> **Exercise details**
Starting with the first line of the material, reproduce exactly each line up to and including the one that contains "1) Inside your", leaving out every picture.

________

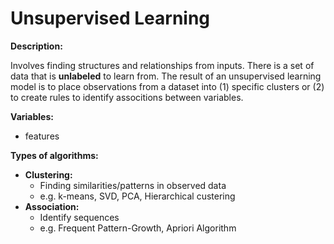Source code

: # Unsupervised Learning

**Description:**

Involves finding structures and relationships from inputs. There is a set of data that is **unlabeled** to learn from.
The result of an unsupervised learning model is to place observations from a dataset into (1) specific clusters or (2) to create rules to identify associtions between variables. 

**Variables:**
  + features
 

**Types of algorithms:**
+ **Clustering:** 
  + Finding similarities/patterns in observed data
  + e.g. k-means, SVD, PCA, Hierarchical custering
+ **Association:**
  + Identify sequences
  + e.g. Frequent Pattern-Growth, Apriori Algorithm

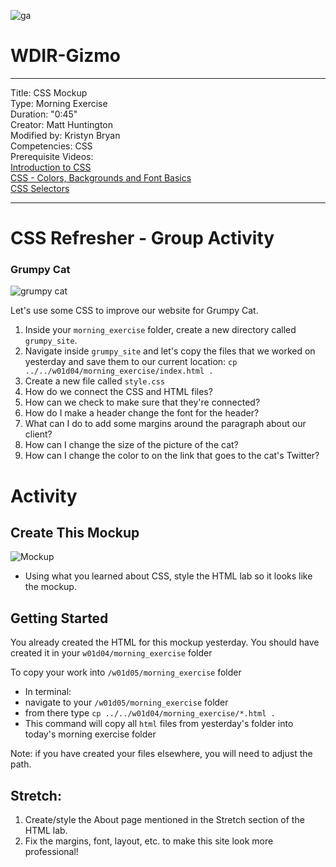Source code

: ![ga](http://mobbook.generalassemb.ly/ga_cog.png)

# WDIR-Gizmo

---
Title: CSS Mockup <br>
Type: Morning Exercise<br>
Duration: "0:45"<br>
Creator: Matt Huntington<br>
    Modified by: Kristyn Bryan <br>
Competencies: CSS <br>
Prerequisite Videos: <br>
[Introduction to CSS](https://www.youtube.com/watch?v=xWiT2TWCFjc&index=3&list=PLdnONIhPScST0Vy4LrIZiYKpFNoxgyH7J)<br>
[CSS - Colors, Backgrounds and Font Basics](https://www.youtube.com/watch?v=UMMHsQPmfug&index=4&list=PLdnONIhPScST0Vy4LrIZiYKpFNoxgyH7J)<br>
[CSS Selectors](https://www.youtube.com/watch?v=g0Aq2kP5-CY&index=5&list=PLdnONIhPScST0Vy4LrIZiYKpFNoxgyH7J)<br>



---
# CSS Refresher - Group Activity
### Grumpy Cat

![grumpy cat](https://www.askideas.com/media/51/Smiles-Are-Contagious-Dont-Worry-I-Am-Vaccinated-Funny-Grumpy-Cat-Meme-Image.jpg)

Let's use some CSS to improve our website for Grumpy Cat.

1) Inside your `morning_exercise` folder, create a new directory called `grumpy_site`. 
2) Navigate inside `grumpy_site` and let's copy the files that we worked on yesterday and save them to our current location:
 `cp ../../w01d04/morning_exercise/index.html .`
3) Create a new file called `style.css`
4) How do we connect the CSS and HTML files?
5) How can we check to make sure that they're connected?
4) How do I make a header change the font for the header?
5) What can I do to add some margins around the paragraph about our client?
6) How can I change the size of the picture of the cat?
7) How can I change the color to on the link that goes to the cat's Twitter? 

# Activity

## Create This Mockup
 ![Mockup](https://i.imgur.com/XLnBkER.png)
- Using what you learned about CSS, style the HTML lab so it looks like the mockup.

## Getting Started
You already created the HTML for this mockup yesterday. You should have created it in your `w01d04/morning_exercise` folder

To copy your work into
`/w01d05/morning_exercise` folder

- In terminal:
 - navigate to your `/w01d05/morning_exercise` folder
 - from there type `cp ../../w01d04/morning_exercise/*.html .`
 - This command will copy all `html` files from yesterday's folder into today's morning exercise folder

 Note: if you have created your files elsewhere, you will need to adjust the path.

## Stretch:

1. Create/style the About page mentioned in the Stretch section of the HTML lab.
2. Fix the margins, font, layout, etc. to make this site look more professional!
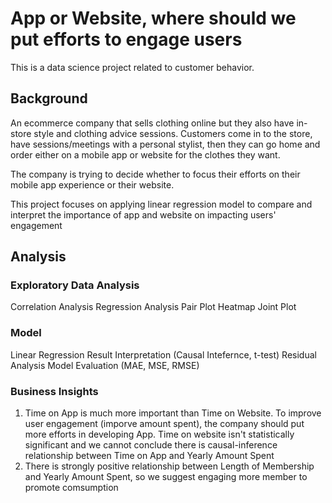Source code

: 
# App or Website, where should we put efforts to engage users
This is a data science project related to customer behavior.

## Background
An ecommerce company that sells clothing online but they also have in-store style and clothing advice sessions. Customers come in to the store, have sessions/meetings with a personal stylist, then they can go home and order either on a mobile app or website for the clothes they want.

The company is trying to decide whether to focus their efforts on their mobile app experience or their website.

This project focuses on applying linear regression model to compare and interpret the importance of app and website on impacting users' engagement

## Analysis

### Exploratory Data Analysis
Correlation Analysis
Regression Analysis
Pair Plot
Heatmap
Joint Plot

### Model
Linear Regression
Result Interpretation (Causal Intefernce, t-test)
Residual Analysis
Model Evaluation (MAE, MSE, RMSE)

### Business Insights
1. Time on App is much more important than Time on Website. To improve user engagement (imporve amount spent), the company should put more efforts in developing App. Time on website isn't statistically significant and we cannot conclude there is causal-inference relationship between Time on App and Yearly Amount Spent
2. There is strongly positive relationship between Length of Membership and Yearly Amount Spent, so we suggest engaging more member to promote comsumption

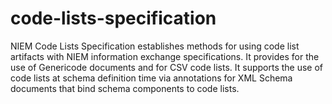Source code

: # code-lists-specification
NIEM Code Lists Specification establishes methods for using code list artifacts with NIEM information exchange specifications. It provides for the use of Genericode documents and for CSV code lists. It supports the use of code lists at schema definition time via annotations for XML Schema documents that bind schema components to code lists.

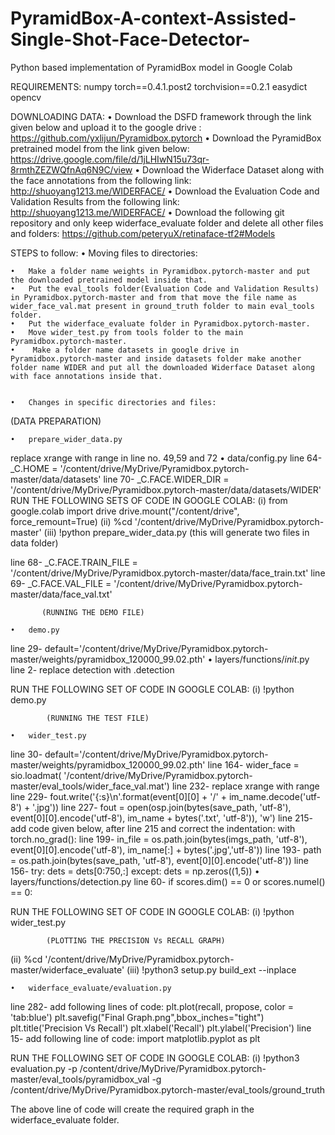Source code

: # PyramidBox-A-context-Assisted-Single-Shot-Face-Detector-
Python based implementation of PyramidBox model in Google Colab 


REQUIREMENTS:
numpy
torch==0.4.1.post2
torchvision==0.2.1
easydict
opencv

DOWNLOADING DATA:
	•	Download the DSFD framework through the link given below and upload it to the google drive :
https://github.com/yxlijun/Pyramidbox.pytorch
	•	 Download the PyramidBox pretrained model from the link given below:
https://drive.google.com/file/d/1jLHIwN15u73qr-8rmthZEZWQfnAq6N9C/view
	•	Download the Widerface Dataset along with the face annotations from the following link: http://shuoyang1213.me/WIDERFACE/
	•	Download the Evaluation Code and Validation Results from the following link: http://shuoyang1213.me/WIDERFACE/
	•	Download the following git repository and only keep widerface_evaluate folder and delete all other files and folders:
https://github.com/peteryuX/retinaface-tf2#Models


STEPS to follow:
	•	Moving files to directories:

	•	Make a folder name weights in Pyramidbox.pytorch-master and put the downloaded pretrained model inside that.
	•	Put the eval_tools folder(Evaluation Code and Validation Results) in Pyramidbox.pytorch-master and from that move the file name as wider_face_val.mat present in ground_truth folder to main eval_tools folder.
	•	Put the widerface_evaluate folder in Pyramidbox.pytorch-master.
	•	Move wider_test.py from tools folder to the main Pyramidbox.pytorch-master.
	•	 Make a folder name datasets in google drive in Pyramidbox.pytorch-master and inside datasets folder make another folder name WIDER and put all the downloaded Widerface Dataset along with face annotations inside that.


	•	Changes in specific directories and files:

(DATA PREPARATION)

	•	prepare_wider_data.py
replace xrange with range in line no. 49,59 and 72
	•	data/config.py
line 64- _C.HOME = '/content/drive/MyDrive/Pyramidbox.pytorch-master/data/datasets'
line 70- _C.FACE.WIDER_DIR = '/content/drive/MyDrive/Pyramidbox.pytorch-master/data/datasets/WIDER'
RUN THE FOLLOWING SETS OF CODE IN GOOGLE COLAB:
(i) from google.colab import drive
drive.mount("/content/drive", force_remount=True)
(ii) %cd '/content/drive/MyDrive/Pyramidbox.pytorch-master'
(iii) !python prepare_wider_data.py (this will generate two files in data folder) 

line 68- _C.FACE.TRAIN_FILE = '/content/drive/MyDrive/Pyramidbox.pytorch-master/data/face_train.txt'
line 69- _C.FACE.VAL_FILE = '/content/drive/MyDrive/Pyramidbox.pytorch-master/data/face_val.txt'

           (RUNNING THE DEMO FILE)

	•	demo.py
line 29- default='/content/drive/MyDrive/Pyramidbox.pytorch-master/weights/pyramidbox_120000_99.02.pth'
	•	layers/functions/_init_.py
line 2- replace detection with .detection

RUN THE FOLLOWING SET OF CODE IN GOOGLE COLAB:
(i) !python demo.py

            (RUNNING THE TEST FILE)

	•	wider_test.py
line 30-
default='/content/drive/MyDrive/Pyramidbox.pytorch-master/weights/pyramidbox_120000_99.02.pth'
line 164-
​​wider_face = sio.loadmat(
           '/content/drive/MyDrive/Pyramidbox.pytorch-master/eval_tools/wider_face_val.mat')
line 232- replace xrange with range 
line 229-
fout.write('{:s}\n'.format(event[0][0] + '/' + im_name.decode('utf-8') + '.jpg'))
line 227-
fout = open(osp.join(bytes(save_path, 'utf-8'), event[0][0].encode('utf-8'), im_name + bytes('.txt', 'utf-8')), 'w')
line 215- add code given below, after line 215 and correct the indentation:
with torch.no_grad():
line 199-
in_file = os.path.join(bytes(imgs_path, 'utf-8'), event[0][0].encode('utf-8'), im_name[:] + bytes('.jpg','utf-8'))
line 193-
path = os.path.join(bytes(save_path, 'utf-8'), event[0][0].encode('utf-8'))
line 156-
try:
  dets = dets[0:750,:]
except:
  dets = np.zeros((1,5))
	•	layers/functions/detection.py
line 60-
if scores.dim() == 0 or scores.numel() == 0:

RUN THE FOLLOWING SET OF CODE IN GOOGLE COLAB:
(i) !python wider_test.py

            (PLOTTING THE PRECISION Vs RECALL GRAPH)

(ii) %cd '/content/drive/MyDrive/Pyramidbox.pytorch-master/widerface_evaluate'
(iii) !python3 setup.py build_ext --inplace


	•	widerface_evaluate/evaluation.py
line 282- add following lines of code:
plt.plot(recall, propose, color = 'tab:blue')
plt.savefig("Final Graph.png",bbox_inches="tight")
plt.title('Precision Vs Recall')
plt.xlabel('Recall')
plt.ylabel('Precision')
line 15- add following line of code:
import matplotlib.pyplot as plt

RUN THE FOLLOWING SET OF CODE IN GOOGLE COLAB:
(i) !python3 evaluation.py -p /content/drive/MyDrive/Pyramidbox.pytorch-master/eval_tools/pyramidbox_val -g /content/drive/MyDrive/Pyramidbox.pytorch-master/eval_tools/ground_truth

The above line of code will create the required graph in the widerface_evaluate folder. 












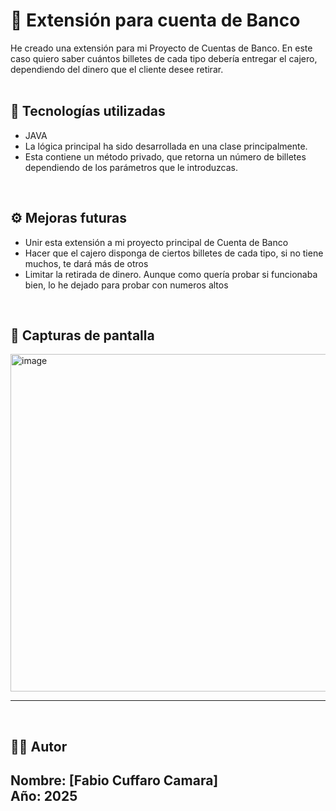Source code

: # 📝 Extensión para cuenta de Banco

He creado una extensión para mi Proyecto de Cuentas de Banco. 
En este caso quiero saber cuántos billetes de cada tipo debería entregar el cajero, dependiendo del dinero que el cliente desee retirar. 
<br><br>

## 🚀 Tecnologías utilizadas

- JAVA
- La lógica principal ha sido desarrollada en una clase principalmente.
- Esta contiene un método privado, que retorna un número de billetes dependiendo de los parámetros que le introduzcas.
<br>

## ⚙️ Mejoras futuras

- Unir esta extensión a mi proyecto principal de Cuenta de Banco
- Hacer que el cajero disponga de ciertos billetes de cada tipo, si no tiene muchos, te dará más de otros
- Limitar la retirada de dinero. Aunque como quería probar si funcionaba bien, lo he dejado para probar con numeros altos
<br>

## 📸 Capturas de pantalla

<img width="1803" height="540" alt="image" src="https://github.com/user-attachments/assets/c865f9c5-d537-459f-ac7c-704c655e02a9" />

---

<br>


## 👨‍🎓 Autor

**Nombre**: [Fabio Cuffaro Camara]       
**Año**: 2025
---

________

> **Answer box**
Source code

: # Unsupervised Learning

**Description:**

Involves finding structures and relationships from inputs. There is a set of data that is **unlabeled** to learn from.
The result of an unsupervised learning model is to place observations from a dataset into (1) specific clusters or (2) to create rules to identify associtions between variables. 

**Variables:**
  + features
 

**Types of algorithms:**
+ **Clustering:** 
  + Finding similarities/patterns in observed data
  + e.g. k-means, SVD, PCA, Hierarchical custering
+ **Association:**
  + Identify sequences
  + e.g. Frequent Pattern-Growth, Apriori Algorithm

Source code

: ![ga](http://mobbook.generalassemb.ly/ga_cog.png)

# WDIR-Gizmo

---
Title: CSS Mockup <br>
Type: Morning Exercise<br>
Duration: "0:45"<br>
Creator: Matt Huntington<br>
    Modified by: Kristyn Bryan <br>
Competencies: CSS <br>
Prerequisite Videos: <br>
[Introduction to CSS](https://www.youtube.com/watch?v=xWiT2TWCFjc&index=3&list=PLdnONIhPScST0Vy4LrIZiYKpFNoxgyH7J)<br>
[CSS - Colors, Backgrounds and Font Basics](https://www.youtube.com/watch?v=UMMHsQPmfug&index=4&list=PLdnONIhPScST0Vy4LrIZiYKpFNoxgyH7J)<br>
[CSS Selectors](https://www.youtube.com/watch?v=g0Aq2kP5-CY&index=5&list=PLdnONIhPScST0Vy4LrIZiYKpFNoxgyH7J)<br>



---
# CSS Refresher - Group Activity
### Grumpy Cat

![grumpy cat](https://www.askideas.com/media/51/Smiles-Are-Contagious-Dont-Worry-I-Am-Vaccinated-Funny-Grumpy-Cat-Meme-Image.jpg)

Let's use some CSS to improve our website for Grumpy Cat.

1) Inside your `morning_exercise` folder, create a new directory called `grumpy_site`. 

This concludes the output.